*** Block opens ***

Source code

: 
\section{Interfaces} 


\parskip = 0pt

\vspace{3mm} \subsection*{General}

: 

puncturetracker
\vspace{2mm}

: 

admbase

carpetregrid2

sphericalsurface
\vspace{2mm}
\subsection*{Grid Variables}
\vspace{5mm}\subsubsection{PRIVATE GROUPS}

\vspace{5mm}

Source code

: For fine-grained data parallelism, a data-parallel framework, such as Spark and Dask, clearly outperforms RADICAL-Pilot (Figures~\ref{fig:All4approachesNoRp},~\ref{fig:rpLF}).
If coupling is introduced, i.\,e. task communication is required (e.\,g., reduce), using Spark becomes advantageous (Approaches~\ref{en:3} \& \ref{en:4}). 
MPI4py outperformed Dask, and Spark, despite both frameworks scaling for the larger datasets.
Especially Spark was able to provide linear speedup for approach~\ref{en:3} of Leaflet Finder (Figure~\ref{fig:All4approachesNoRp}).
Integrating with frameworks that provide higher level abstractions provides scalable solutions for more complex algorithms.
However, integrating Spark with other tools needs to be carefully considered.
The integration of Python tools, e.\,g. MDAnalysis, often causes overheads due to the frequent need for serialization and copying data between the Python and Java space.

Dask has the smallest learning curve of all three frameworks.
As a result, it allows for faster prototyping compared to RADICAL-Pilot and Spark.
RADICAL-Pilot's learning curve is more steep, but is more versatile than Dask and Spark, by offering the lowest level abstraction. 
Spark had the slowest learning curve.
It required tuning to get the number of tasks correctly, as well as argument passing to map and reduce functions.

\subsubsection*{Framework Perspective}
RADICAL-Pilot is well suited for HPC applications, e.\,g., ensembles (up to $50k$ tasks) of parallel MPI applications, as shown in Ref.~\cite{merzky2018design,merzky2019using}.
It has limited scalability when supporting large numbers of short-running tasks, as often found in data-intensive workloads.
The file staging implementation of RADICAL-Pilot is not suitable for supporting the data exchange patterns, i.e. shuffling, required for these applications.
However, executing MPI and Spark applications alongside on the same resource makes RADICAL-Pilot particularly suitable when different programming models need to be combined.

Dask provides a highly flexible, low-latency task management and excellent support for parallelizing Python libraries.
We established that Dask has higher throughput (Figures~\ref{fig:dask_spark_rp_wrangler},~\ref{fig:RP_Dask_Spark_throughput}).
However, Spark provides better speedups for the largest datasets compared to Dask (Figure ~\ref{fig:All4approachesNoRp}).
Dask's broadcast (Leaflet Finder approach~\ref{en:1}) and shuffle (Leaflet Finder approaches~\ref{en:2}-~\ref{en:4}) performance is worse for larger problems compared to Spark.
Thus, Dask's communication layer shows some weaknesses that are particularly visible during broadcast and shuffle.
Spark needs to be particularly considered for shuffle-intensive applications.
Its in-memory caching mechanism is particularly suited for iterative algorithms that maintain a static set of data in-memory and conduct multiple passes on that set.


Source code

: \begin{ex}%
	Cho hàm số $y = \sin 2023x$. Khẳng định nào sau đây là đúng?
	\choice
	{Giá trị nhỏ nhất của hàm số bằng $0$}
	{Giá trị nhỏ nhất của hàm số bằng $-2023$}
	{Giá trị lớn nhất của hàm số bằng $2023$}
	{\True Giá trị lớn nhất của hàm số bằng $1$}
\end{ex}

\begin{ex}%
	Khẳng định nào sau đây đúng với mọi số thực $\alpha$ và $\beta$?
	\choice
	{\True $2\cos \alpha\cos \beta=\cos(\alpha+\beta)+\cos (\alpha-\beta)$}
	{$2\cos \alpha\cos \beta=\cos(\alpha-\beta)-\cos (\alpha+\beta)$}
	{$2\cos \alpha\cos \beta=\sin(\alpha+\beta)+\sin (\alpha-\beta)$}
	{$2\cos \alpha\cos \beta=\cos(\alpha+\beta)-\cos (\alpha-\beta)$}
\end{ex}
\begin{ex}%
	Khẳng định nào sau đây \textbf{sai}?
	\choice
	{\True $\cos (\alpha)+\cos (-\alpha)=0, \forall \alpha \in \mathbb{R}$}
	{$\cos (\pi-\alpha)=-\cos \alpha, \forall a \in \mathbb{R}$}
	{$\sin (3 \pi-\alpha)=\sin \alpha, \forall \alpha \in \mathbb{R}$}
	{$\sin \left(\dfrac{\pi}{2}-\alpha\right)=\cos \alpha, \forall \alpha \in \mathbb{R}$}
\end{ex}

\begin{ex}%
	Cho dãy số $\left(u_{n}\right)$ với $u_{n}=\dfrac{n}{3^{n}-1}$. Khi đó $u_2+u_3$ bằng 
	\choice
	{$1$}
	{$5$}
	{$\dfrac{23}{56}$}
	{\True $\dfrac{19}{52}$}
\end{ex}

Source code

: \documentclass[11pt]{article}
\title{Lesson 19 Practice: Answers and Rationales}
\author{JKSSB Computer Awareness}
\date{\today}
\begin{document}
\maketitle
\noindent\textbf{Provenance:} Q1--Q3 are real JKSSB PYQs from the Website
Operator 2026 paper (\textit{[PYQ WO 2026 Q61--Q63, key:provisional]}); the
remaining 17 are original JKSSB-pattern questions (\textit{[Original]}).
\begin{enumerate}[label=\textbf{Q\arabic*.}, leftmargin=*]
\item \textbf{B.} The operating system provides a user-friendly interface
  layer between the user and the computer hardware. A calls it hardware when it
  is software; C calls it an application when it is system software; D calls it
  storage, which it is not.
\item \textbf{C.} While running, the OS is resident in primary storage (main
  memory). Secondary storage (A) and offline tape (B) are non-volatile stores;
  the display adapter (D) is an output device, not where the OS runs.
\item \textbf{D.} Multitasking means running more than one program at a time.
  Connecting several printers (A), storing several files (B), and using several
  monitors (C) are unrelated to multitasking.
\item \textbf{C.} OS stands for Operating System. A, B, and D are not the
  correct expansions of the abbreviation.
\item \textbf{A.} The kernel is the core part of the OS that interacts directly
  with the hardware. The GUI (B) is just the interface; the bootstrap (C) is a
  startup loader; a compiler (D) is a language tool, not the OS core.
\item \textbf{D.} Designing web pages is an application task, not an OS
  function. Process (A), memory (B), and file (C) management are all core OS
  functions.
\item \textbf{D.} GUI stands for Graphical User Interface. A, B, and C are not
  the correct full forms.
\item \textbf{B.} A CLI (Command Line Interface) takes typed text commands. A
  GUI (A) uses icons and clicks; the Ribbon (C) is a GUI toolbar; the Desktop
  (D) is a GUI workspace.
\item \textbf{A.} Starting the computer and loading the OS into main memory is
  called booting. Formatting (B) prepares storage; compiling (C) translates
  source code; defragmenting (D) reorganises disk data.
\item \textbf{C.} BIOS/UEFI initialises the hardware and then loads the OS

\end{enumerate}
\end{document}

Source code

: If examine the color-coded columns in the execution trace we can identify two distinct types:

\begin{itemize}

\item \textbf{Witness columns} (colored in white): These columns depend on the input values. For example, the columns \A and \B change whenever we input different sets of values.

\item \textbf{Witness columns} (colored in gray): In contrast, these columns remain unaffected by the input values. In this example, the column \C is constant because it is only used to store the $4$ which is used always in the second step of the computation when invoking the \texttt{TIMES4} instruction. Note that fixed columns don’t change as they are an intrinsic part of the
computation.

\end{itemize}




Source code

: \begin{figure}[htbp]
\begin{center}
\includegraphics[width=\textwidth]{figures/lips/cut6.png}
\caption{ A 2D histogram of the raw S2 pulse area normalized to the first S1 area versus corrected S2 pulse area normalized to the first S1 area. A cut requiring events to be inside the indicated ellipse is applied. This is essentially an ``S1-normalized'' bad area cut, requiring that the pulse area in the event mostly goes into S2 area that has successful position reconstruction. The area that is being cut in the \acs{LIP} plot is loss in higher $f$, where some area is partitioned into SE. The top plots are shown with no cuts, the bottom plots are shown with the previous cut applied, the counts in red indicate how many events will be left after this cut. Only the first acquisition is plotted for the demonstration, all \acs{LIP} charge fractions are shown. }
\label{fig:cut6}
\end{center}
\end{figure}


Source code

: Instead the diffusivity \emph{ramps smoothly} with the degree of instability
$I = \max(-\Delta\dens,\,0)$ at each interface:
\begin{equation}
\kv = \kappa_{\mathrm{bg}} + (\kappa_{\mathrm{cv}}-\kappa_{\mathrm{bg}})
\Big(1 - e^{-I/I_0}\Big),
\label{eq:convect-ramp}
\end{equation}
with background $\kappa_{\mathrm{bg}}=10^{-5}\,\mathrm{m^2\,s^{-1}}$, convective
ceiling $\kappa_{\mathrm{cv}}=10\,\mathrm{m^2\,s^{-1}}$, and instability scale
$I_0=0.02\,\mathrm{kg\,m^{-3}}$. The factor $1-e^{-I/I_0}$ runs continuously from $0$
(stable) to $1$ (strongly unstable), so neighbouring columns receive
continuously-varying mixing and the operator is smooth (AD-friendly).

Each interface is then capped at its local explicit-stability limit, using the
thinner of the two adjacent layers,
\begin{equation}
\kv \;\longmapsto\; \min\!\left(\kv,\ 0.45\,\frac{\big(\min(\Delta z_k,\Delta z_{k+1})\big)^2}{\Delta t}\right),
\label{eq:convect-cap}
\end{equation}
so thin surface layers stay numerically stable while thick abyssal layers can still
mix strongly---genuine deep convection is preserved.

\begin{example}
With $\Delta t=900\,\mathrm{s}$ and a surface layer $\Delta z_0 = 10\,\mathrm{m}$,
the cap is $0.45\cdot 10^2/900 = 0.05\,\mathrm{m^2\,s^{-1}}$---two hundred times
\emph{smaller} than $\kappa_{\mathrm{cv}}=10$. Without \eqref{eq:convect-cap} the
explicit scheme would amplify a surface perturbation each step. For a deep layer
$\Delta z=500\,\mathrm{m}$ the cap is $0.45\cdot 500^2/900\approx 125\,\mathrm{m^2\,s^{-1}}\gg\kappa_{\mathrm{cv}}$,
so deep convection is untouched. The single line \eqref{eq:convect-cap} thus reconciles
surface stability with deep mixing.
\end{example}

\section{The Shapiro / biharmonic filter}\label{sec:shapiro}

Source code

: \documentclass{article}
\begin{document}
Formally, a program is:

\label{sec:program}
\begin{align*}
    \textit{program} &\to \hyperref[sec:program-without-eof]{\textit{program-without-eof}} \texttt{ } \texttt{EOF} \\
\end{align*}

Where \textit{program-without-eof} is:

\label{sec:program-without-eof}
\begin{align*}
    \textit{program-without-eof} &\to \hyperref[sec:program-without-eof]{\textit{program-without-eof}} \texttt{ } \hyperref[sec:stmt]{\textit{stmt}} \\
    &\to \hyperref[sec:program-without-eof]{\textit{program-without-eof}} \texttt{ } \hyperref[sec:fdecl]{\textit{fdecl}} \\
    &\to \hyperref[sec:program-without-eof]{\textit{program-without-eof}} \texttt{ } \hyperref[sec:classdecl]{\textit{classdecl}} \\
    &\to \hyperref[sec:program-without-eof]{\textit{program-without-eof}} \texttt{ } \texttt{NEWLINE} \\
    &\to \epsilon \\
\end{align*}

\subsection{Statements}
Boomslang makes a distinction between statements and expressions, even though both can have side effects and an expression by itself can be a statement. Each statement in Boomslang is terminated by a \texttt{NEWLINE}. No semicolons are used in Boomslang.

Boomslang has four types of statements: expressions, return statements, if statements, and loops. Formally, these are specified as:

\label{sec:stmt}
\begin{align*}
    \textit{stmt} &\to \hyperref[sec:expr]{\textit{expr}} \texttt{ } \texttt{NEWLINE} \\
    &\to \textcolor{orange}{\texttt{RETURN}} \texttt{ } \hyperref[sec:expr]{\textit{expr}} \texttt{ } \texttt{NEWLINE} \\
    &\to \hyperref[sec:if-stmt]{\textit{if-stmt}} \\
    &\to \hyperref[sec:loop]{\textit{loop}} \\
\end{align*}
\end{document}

*** Block closes ***

* **TASK DESCRIPTION**:
The required answer is the run of lines above, starting at the line with "GUI (A) uses" and ending at the line with "sets of values.", reproduced exactly with both ends.

* **THE ANSWER**:
  GUI (A) uses icons and clicks; the Ribbon (C) is a GUI toolbar; the Desktop
  (D) is a GUI workspace.
\item \textbf{A.} Starting the computer and loading the OS into main memory is
  called booting. Formatting (B) prepares storage; compiling (C) translates
  source code; defragmenting (D) reorganises disk data.
\item \textbf{C.} BIOS/UEFI initialises the hardware and then loads the OS

\end{enumerate}
\end{document}

Source code

: If examine the color-coded columns in the execution trace we can identify two distinct types:

\begin{itemize}

\item \textbf{Witness columns} (colored in white): These columns depend on the input values. For example, the columns \A and \B change whenever we input different sets of values.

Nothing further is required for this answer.